The Genetics of Blame

“First came blame. Adam blamed Eve. Eve blamed the serpent, and we’ve been hard at it ever since.” This is how writer Charlie Campbell begins his book, Scapegoat: A History of Blaming Other People. Even before the ancient Hebrews were metaphorically loading down a goat with their sins and casting it out into the desert to die, I’m certain that early men and women took comfort in agreeing upon a perceived enemy as the root of their problems and targeting that person or group for destruction.

The Witch Hunt Podcast asks the simple question: Why do we have this seemingly insatiable need to create scapegoats? I’ve been addicted to every incarnation of “Law & Order” long enough to know that serial killers work in patterns – and make no mistake about it, when a group targets and destroys a perceived enemy, it’s strikingly similar to serial killer behavior.

Serial killers target their victims and humiliate them by casting them not as humans, but rather as objects of evil worthy of destruction. This is exactly how a witch hunt works.

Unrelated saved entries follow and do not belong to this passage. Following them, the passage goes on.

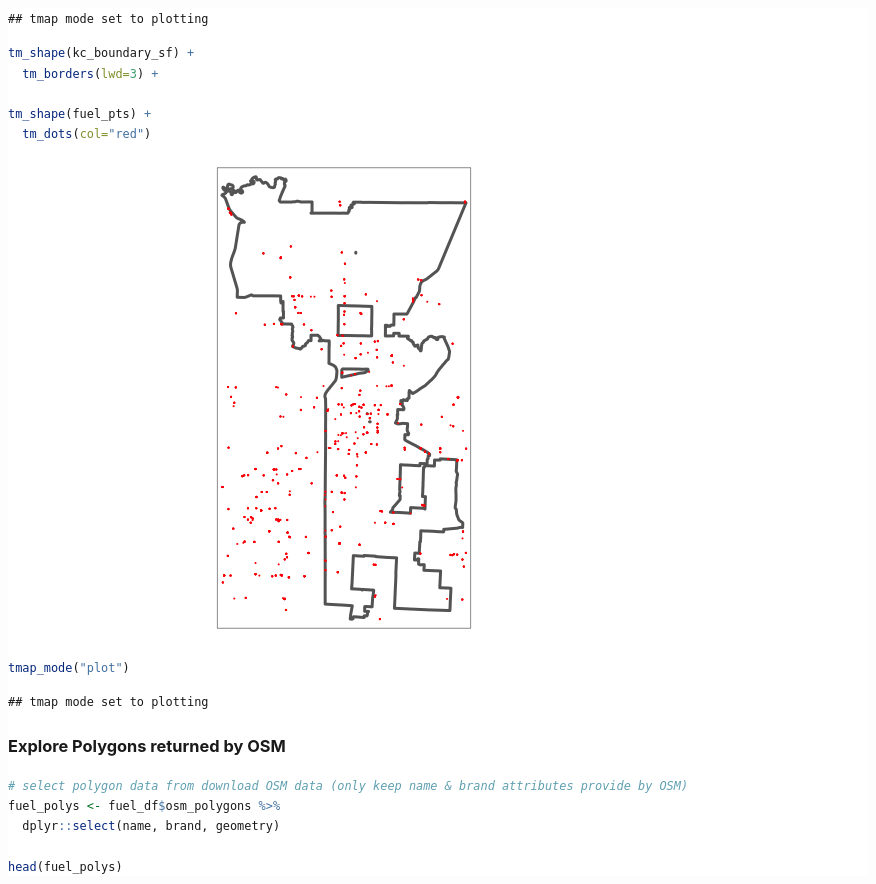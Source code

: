     ## tmap mode set to plotting

``` r
tm_shape(kc_boundary_sf) +
  tm_borders(lwd=3) +
  
tm_shape(fuel_pts) +
  tm_dots(col="red")
```

![](md-figures/gather-osm-unnamed-chunk-8-1.png)

``` r
tmap_mode("plot")
```

    ## tmap mode set to plotting

### Explore Polygons returned by OSM

``` r
# select polygon data from download OSM data (only keep name & brand attributes provide by OSM)
fuel_polys <- fuel_df$osm_polygons %>%
  dplyr::select(name, brand, geometry)

head(fuel_polys)
```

Season One of the Witch Hunt Podcast looks at the world’s most famous literal hunt for witches: Salem, Massachusetts, 1692. For 17 months, the good Puritans of the Massachusetts Bay Colony turned into serial killers – targeting grandmothers, widows, and farmers for humiliation and destruction. We’ll be talking to historians, writers, and artists to unpack the story of Salem and find out why it remains the reason why we call a witch hunt a “Witch Hunt.”